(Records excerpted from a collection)
▼
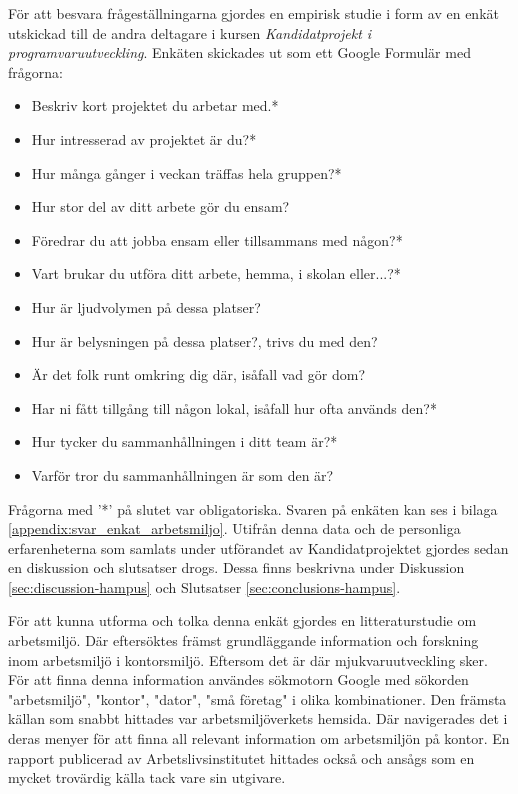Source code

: För att besvara frågeställningarna gjordes en empirisk studie i form av en enkät utskickad till de andra deltagare i kursen \textit{Kandidatprojekt i programvaruutveckling}. Enkäten skickades ut som ett Google Formulär \cite{GForms} med frågorna:
\begin{itemize}
\item Beskriv kort projektet du arbetar med.*
\item Hur intresserad av projektet är du?*
\item Hur många gånger i veckan träffas hela gruppen?*
\item Hur stor del av ditt arbete gör du ensam?
\item Föredrar du att jobba ensam eller tillsammans med någon?*
\item Vart brukar du utföra ditt arbete, hemma, i skolan eller...?*
\item Hur är ljudvolymen på dessa platser?
\item Hur är belysningen på dessa platser?, trivs du med den?
\item Är det folk runt omkring dig där, isåfall vad gör dom?
\item Har ni fått tillgång till någon lokal, isåfall hur ofta används den?*
\item Hur tycker du sammanhållningen i ditt team är?*
\item Varför tror du sammanhållningen är som den är?
\end{itemize}
Frågorna med '*' på slutet var obligatoriska. Svaren på enkäten kan ses i bilaga \ref{appendix:svar_enkat_arbetsmiljo}. Utifrån denna data och de personliga erfarenheterna som samlats under utförandet av Kandidatprojektet gjordes sedan en diskussion och slutsatser drogs. Dessa finns beskrivna under Diskussion \ref{sec:discussion-hampus} och Slutsatser \ref{sec:conclusions-hampus}.

För att kunna utforma och tolka denna enkät gjordes en litteraturstudie om arbetsmiljö. Där eftersöktes främst grundläggande information och forskning inom arbetsmiljö i kontorsmiljö. Eftersom det är där mjukvaruutveckling sker. För att finna denna information användes sökmotorn Google med sökorden "arbetsmiljö", "kontor", "dator", "små företag" i olika kombinationer. Den främsta källan som snabbt hittades var arbetsmiljöverkets hemsida. Där navigerades det i deras menyer för att finna all relevant information om arbetsmiljön på kontor. En rapport publicerad av Arbetslivsinstitutet hittades också och ansågs som en mycket trovärdig källa tack vare sin utgivare.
▲
# INSTRUCTIONS TO FOLLOW:
From the entries, copy every line in which the string "ensam" can be found.

# EXERCISE OUTPUT:
\item Hur stor del av ditt arbete gör du ensam?
\item Föredrar du att jobba ensam eller tillsammans med någon?*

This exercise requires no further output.